I grew up thinking that universities were places where ideas could be discussed, challenged, contested, and ultimately improved. I thought that they were places where anyone was welcome and where rigour of thought and evidence were valued more highly than political biases.
In this marketplace of debates, I assumed that populism and partisanship would be limited. Ideas would stand on their own merits without having to be labelled right wing or left wing.
So it surprised me when I discovered that the academy can be as susceptible to the marginalisation of views that have been prejudged as sitting on the wrong side of the political divide.

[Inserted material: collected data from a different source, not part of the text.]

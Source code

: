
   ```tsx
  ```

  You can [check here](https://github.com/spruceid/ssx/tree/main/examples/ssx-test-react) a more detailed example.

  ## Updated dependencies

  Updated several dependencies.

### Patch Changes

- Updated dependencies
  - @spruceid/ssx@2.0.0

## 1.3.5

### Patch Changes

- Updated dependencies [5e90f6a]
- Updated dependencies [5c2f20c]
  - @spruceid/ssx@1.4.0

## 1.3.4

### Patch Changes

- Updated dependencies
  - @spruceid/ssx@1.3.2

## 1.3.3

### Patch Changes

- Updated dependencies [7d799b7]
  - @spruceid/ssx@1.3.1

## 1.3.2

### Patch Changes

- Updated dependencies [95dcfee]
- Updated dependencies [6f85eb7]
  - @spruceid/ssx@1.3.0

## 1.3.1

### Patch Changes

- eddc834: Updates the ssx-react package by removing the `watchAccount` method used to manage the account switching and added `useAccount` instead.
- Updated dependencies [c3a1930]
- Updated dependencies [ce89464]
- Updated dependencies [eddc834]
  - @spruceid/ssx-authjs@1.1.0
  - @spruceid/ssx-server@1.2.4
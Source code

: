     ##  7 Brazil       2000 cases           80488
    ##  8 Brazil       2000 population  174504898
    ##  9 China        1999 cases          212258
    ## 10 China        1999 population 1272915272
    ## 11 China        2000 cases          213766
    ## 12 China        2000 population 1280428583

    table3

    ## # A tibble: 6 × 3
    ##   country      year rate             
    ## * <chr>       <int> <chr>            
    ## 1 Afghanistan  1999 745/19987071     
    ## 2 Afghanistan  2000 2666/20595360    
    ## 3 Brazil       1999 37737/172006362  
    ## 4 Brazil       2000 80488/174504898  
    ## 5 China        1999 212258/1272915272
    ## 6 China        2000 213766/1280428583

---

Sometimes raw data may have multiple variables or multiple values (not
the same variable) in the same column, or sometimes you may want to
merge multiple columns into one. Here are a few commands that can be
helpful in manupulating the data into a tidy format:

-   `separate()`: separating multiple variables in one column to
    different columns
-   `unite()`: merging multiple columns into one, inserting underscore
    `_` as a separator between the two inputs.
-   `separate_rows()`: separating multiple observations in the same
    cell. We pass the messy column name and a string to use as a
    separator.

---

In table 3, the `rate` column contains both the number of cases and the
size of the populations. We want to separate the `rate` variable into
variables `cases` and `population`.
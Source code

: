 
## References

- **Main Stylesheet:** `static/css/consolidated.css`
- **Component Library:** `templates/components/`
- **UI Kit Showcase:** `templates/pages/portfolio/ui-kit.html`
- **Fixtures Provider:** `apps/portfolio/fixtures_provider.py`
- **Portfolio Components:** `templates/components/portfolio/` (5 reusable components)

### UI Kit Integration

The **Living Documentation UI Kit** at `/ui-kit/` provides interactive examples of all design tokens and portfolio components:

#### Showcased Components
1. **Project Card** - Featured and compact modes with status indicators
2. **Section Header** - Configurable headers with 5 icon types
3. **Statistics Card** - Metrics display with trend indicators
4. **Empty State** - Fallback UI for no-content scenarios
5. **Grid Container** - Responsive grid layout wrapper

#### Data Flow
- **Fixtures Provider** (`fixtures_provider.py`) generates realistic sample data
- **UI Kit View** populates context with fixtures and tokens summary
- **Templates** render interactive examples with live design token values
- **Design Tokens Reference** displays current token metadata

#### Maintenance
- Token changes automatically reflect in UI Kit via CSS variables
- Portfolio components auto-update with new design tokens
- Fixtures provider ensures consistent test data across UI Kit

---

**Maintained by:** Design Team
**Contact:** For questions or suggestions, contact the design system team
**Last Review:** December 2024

A few days ago I spoke to a friend in Canada who told me that an event at the University of Ottawa in which Jordan Peterson was due to appear had to be cancelled because of protests by students. They are angry at how his views have been adopted by the Alt-Right and used as justification for continued marginalisation of some groups. Because of this, he is prevented from submitting his ideas for public debate in the context of this university.
My own opinion of Jordan Peterson is somewhat ambivalent. There’s a lot that I dislike about what he says and how he says it. He certainly loves a good argument and comes across as overly insistent on his view of the world. At the same time, he presents a way of looking at issues which is under represented within academia and our public debate. These are ideas which do not align neatly with a leftist liberal world-view, and which are therefore only given exposure in places where the debate is even more populist: Youtube, Twitter, glossy magazines and TV news programs. However, Peterson is an academic and works at the University of Toronto which is in the same province as Ottawa. In my view, he should be challenged by those who see things differently from him within an academic setting.
Of course, he has made appearances at other universities and also been rebutted in the intellectual press. I’m not saying that he has no platform, but I am arguing that the exclusion and attempts at marginalisation do us no favours. Calling him A Messiah-cum-Surrogate-Dad for Gormless Dimwits might be good for click-throughs, but it does nothing for the respect and openness that we need in our societies.
In a recent post, Ben Pollard refers to Bernard Crick’s argument that politics is “the negotiation of difference without violence.” He continues,
True politics is grounded in the ancient rituals of common life, not the divisive games of contemporary populism. Democracy began in the common spaces, the Greek agora, and the Syrian souk. Places where common rituals helped humans to negotiate their common good.Ben Pollard, Politics is beautiful
I think universities should nurture this kind of common democracy, instead of pandering to the exclusion and polarisation of populism.
I want to live in a world where we learn to respect people who think differently from us; a world where a person’s views can be taken seriously and given the dignity of a reasoned response. I think that’s the kind of world where people’s minds can be changed. And even if their minds aren’t changed, their ideas are put through the fire of rigorous debate. Their thinking is strengthened. And those who disagree are also forced to explain why they disagree. They can’t fall back on lazy dismissals of “he’s right wing,” or “he’s not very clever.”
If there’s anything that is effective at enhancing the influence of an idea, it is dismissing it when it already resonates with a big enough number of people. Calling Jordan Peterson stupid just mobilises those who hate the left and see his ideas as justification for bringing back archaic practices. He becomes the underdog outsider who others use to give credibility to their own sense of victimhood.
Instead of lazy dismissals, I’d like to see more thoughtful deconstruction of ideas. I’d like to see those who are racist or chauvinistic or seem to be transphobic held accountable for these views, not just excluded from the public discourse.